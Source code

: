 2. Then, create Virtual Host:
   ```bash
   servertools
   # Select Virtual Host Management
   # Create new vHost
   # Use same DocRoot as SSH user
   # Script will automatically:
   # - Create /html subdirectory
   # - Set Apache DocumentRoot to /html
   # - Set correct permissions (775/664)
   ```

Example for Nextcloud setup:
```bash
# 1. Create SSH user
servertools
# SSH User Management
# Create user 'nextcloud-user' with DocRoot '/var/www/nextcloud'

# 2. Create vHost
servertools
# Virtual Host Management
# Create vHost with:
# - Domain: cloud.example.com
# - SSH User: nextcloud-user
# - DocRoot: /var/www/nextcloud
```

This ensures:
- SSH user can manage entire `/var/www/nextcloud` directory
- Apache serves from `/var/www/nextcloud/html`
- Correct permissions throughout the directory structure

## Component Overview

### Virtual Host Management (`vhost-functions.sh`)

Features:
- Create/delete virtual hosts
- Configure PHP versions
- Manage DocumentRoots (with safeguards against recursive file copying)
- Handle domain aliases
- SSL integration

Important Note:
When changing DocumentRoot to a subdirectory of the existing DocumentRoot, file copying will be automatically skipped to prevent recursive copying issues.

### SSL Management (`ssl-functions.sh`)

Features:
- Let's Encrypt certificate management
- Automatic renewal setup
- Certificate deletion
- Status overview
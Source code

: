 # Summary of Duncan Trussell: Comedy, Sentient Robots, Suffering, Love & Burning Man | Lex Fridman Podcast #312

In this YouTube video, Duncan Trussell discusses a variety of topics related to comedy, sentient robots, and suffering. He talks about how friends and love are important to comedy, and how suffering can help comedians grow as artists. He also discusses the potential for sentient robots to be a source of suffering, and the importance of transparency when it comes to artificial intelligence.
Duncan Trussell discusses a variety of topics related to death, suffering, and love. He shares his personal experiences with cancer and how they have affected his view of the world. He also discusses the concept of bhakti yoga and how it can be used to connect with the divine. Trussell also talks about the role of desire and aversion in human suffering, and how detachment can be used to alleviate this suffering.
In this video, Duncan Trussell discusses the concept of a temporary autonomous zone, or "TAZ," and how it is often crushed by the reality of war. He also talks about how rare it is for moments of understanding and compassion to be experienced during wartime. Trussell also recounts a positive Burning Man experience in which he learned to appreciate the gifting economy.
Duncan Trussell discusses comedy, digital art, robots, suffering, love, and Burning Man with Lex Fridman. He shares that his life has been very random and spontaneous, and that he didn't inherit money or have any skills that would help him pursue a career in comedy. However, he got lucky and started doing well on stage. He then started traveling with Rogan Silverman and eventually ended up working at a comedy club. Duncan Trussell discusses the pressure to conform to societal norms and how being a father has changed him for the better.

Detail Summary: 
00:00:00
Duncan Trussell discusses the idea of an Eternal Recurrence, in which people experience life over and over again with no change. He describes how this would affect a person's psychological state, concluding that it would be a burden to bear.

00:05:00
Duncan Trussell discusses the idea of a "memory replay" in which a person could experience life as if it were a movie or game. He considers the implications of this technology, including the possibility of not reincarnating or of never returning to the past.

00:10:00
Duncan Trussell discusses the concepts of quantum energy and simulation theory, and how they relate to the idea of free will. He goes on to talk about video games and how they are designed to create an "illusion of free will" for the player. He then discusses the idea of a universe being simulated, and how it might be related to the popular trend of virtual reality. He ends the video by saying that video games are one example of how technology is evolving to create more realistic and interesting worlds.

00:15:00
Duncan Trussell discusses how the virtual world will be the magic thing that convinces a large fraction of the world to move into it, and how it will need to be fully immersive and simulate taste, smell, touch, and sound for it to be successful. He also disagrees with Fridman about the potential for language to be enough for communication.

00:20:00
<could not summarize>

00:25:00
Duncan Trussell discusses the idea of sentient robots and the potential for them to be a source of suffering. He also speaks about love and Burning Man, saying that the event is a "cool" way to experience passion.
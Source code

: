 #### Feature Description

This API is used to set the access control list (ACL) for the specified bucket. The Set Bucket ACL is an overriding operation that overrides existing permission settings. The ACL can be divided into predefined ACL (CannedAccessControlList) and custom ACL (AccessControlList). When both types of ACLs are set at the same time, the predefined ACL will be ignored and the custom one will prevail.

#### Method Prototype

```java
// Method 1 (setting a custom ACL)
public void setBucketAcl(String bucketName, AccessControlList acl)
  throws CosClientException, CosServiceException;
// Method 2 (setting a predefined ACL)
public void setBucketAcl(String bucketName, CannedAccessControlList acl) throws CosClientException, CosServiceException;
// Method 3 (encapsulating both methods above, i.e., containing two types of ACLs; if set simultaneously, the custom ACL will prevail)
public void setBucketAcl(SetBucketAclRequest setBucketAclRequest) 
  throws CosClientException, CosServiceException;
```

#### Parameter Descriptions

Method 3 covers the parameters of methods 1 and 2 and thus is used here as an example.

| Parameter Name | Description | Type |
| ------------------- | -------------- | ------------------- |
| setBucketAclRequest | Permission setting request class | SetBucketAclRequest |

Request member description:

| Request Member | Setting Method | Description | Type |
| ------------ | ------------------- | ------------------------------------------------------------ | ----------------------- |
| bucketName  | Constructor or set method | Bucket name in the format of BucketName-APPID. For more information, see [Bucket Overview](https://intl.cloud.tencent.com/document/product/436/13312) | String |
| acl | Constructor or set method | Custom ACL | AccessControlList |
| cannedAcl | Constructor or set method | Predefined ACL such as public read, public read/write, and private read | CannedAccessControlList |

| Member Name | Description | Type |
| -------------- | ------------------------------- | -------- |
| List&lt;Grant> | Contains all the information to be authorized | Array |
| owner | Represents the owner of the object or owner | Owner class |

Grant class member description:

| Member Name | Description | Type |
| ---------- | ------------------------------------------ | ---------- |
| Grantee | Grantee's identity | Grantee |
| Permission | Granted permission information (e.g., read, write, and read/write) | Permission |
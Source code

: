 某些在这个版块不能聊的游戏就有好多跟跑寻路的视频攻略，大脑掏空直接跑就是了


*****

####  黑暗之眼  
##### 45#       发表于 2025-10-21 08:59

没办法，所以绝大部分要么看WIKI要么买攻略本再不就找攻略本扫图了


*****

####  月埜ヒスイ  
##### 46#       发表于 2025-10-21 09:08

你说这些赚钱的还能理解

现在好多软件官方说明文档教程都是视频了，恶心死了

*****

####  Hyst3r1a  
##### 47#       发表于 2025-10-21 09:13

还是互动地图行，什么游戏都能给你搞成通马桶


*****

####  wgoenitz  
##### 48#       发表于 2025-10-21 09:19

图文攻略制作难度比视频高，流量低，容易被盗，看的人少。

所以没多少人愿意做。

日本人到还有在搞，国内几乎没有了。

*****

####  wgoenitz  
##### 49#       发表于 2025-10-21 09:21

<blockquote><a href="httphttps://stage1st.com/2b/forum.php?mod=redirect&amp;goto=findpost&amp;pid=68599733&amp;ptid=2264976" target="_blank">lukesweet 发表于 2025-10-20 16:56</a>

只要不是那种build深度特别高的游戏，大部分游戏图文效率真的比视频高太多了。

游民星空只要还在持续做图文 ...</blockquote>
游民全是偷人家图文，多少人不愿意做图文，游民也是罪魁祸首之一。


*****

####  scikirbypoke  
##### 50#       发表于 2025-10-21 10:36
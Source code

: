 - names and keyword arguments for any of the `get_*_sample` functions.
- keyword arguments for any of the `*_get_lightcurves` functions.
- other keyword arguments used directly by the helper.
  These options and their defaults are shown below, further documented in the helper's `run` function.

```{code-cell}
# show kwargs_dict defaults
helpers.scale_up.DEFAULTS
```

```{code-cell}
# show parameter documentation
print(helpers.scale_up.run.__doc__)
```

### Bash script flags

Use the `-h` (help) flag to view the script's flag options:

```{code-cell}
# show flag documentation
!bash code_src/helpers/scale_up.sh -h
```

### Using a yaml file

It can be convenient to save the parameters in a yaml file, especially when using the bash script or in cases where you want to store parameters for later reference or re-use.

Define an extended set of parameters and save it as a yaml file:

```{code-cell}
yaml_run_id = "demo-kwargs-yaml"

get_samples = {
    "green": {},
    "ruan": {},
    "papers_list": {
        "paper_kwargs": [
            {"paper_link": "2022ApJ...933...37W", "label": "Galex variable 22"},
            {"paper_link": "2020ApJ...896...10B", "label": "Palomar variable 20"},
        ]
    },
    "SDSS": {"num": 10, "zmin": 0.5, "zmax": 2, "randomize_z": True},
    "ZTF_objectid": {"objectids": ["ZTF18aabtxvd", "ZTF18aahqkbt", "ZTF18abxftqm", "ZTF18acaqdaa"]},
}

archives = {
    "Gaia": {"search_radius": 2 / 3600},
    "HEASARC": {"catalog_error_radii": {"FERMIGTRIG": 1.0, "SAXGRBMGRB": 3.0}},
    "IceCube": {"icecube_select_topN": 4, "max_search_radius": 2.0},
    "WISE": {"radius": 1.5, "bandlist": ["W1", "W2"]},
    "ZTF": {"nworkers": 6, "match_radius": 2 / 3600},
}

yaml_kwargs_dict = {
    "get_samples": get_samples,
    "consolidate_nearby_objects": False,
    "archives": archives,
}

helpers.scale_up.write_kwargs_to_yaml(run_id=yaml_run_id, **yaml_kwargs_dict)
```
+ + +
## PROBLEM TO WORK ON
Pull every line containing the word "blockquote" out of the entries above.

## TASK SOLUTION
<blockquote><a href="httphttps://stage1st.com/2b/forum.php?mod=redirect&amp;goto=findpost&amp;pid=68599733&amp;ptid=2264976" target="_blank">lukesweet 发表于 2025-10-20 16:56</a>
游民星空只要还在持续做图文 ...</blockquote>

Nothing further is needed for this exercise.